Private, Foreign Banks See The Highest Share Of Customer Complaints: RBI Report
A naval officer walks past the Reserve Bank of India building in Mumbai. (Photographer: Kanishka Sonthalia/Bloomberg)

Private, Foreign Banks See The Highest Share Of Customer Complaints: RBI Report

Private sector banks and foreign lenders saw more customer complaints as a share of total accounts in 2019-20 when compared with public sector peers.

Private sector banks reported 0.14 complaints per 1,000 accounts against their credit and debit card services, while complaints against other services stood at 0.16 per 1,000 accounts, according to the RBI’s annual ombudsman report for year ended June 2020. Foreign banks saw 0.25 complaints per 1,000 accounts in the case of credit and debit cards, along with 0.21 complaints for every 1,000 accounts across other complaints, he said.

Public sector banks saw 0.09 and 0.08 complaints per 1,000 accounts for card and other services, respectively.

The RBI had launched ombudsman schemes for different financial services providers regulated by it for better quality grievance redressal. If customers are not satisfied with the resolution provided by banks or digital transaction service providers, they can approach an ombudsman and file a complaint. If the complaint is maintainable, the office of the respective ombudsman scheme will investigate and resolve the issue.

Among private banks, Yes Bank Ltd. and Kotak Mahindra Bank saw the highest share of complaints per 1,000 accounts. HDFC Bank Ltd. and ICICI Bank saw maximum complaints in absolute terms.

The annual report, which covers complaints filed between July 2019 and June 2020, also covered the share of complaints against digital services offered by each category of banks. Digital complaints are those relating to services such as automated teller machine, debit card, credit card, mobile and electronic transactions.

As per the analysis provided in the report, payments banks had the highest share of complaints against every 1 lakh digital transactions, at 0.864. Small finance banks had the lowest share of digital complaints per 1 lakh digital transactions at 0.165, as per data provided in the annual report.

Total Complaints Rise

In absolute numbers, the banking ombudsman received more than 3 lakh complaints in 2019-20, a 57% year-on-year rise. The complaints were largely related to ATM or debit card transactions, electronic or mobile banking and non-adherence to fair practices code of the RBI.

While almost all categories showed a sharp rise in number of complaints in 2019-20 compared with previous years, number of complaints fell marginally in the case of non-adherence of fair practices code.

According to the annual report, the total cost of handling complaints fell to Rs 2,412 per complaint compared with Rs 3,145 a year earlier. This is because complaints rose while staffing in the banking ombudsman offices remained unchanged.

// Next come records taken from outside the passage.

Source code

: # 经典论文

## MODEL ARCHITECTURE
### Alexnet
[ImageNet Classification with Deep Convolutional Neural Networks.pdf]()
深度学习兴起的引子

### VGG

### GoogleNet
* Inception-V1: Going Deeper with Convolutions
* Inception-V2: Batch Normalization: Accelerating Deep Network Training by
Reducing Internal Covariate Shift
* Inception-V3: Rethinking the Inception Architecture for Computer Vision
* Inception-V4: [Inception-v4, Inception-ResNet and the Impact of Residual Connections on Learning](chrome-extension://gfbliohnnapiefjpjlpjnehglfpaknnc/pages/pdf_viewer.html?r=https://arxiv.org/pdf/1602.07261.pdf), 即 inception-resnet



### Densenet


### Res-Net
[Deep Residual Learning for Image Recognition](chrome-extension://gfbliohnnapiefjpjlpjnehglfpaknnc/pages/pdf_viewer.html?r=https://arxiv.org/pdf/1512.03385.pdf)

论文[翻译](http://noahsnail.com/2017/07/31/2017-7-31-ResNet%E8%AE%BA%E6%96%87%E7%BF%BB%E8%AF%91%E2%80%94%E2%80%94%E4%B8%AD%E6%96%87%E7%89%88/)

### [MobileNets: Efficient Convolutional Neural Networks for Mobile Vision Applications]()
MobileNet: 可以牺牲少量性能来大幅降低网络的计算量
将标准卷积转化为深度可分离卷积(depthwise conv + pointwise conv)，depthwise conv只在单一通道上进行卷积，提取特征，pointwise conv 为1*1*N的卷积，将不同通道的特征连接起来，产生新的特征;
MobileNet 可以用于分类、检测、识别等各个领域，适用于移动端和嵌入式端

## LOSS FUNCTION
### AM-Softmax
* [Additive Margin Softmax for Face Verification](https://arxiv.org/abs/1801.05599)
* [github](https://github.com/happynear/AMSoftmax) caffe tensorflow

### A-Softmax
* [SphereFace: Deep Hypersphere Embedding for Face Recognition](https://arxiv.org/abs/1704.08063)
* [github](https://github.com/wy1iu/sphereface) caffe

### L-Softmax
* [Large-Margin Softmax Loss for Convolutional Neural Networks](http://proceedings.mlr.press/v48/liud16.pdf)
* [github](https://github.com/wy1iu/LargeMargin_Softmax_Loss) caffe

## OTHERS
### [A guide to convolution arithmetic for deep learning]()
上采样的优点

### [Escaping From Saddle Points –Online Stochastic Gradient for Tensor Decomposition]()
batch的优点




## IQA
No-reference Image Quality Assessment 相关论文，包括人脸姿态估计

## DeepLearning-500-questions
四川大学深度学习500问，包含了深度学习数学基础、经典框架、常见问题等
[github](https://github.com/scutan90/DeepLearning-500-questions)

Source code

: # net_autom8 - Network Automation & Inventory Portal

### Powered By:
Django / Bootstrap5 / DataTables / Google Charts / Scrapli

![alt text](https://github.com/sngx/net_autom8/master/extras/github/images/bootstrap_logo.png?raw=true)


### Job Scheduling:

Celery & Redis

The turn around time to resolve complaints rose significantly to 95 days in 2019-20, from 47 days a year ago. This was largely because of the transition to a new complaint management system. While the system allowed all complaints to be seamlessly filed by customers, it took some time for officials at the ombudsman scheme offices to get used to it, the annual report said.

The turn around time of complaints during the second half of the year (January-June 2020) improved considerably to 45 days; a significant drop from the yearly average, showing perceptible increase in disposal efficiency over time, the report said.

Complaints Against Non-Banks

The annual report also focussed on ombudsman schemes launched for the non-banking finance companies and digital transaction services providers, launched in 2018 and 2019, respectively.

In 2019-20, NBFCs saw a significant rise in number of complaints filed against them under the ombudsman scheme. During the financial year, 19,432 complaints were filed against NBFCs compared with 3,991 complaints a year ago.

Most of the complaints against NBFCs were with respect to non-adherence of the fair practices code, non-observance of RBI directions and non-transparency in contracts or loans.

Bajaj Finance Ltd alone saw 4,979 complaints against it during the year, while other large NBFCs such as Fullerton Capital and Aditya Birla Finance saw over 400 complaints against each of them, as per the annual report.

The Office of Ombudsman for Digital Transactions received 2,481 complaints in 2019-20, as compared with 470 complaints received in the five months of 2018-19 when it was initiated.

This included 1,089 transactions received against the Unified Payments Interface, Bharat Bill Payment System and Bharat QR code. Other reasons for complaints included electronic fund transfer, non-reversal of funds despite system error and non-adherence to RBI guidelines for prepayment payment instruments.

While 11 complaints were filed against National Payments Corporation of India, PhonePe received 1,095 complaints and Amazon Pay received 305 complaints, according to data available in the annual report.

While announcing the latest monetary policy decision on Friday, RBI Governor Shaktikanta Das said the regulator was working on creating a centralised scheme for grievance redressal across entities, rather than having three separate schemes to make the process smoother for customers.

(Updates an earlier version after the RBI revised data on complaints against private banks, foreign banks and payments banks.)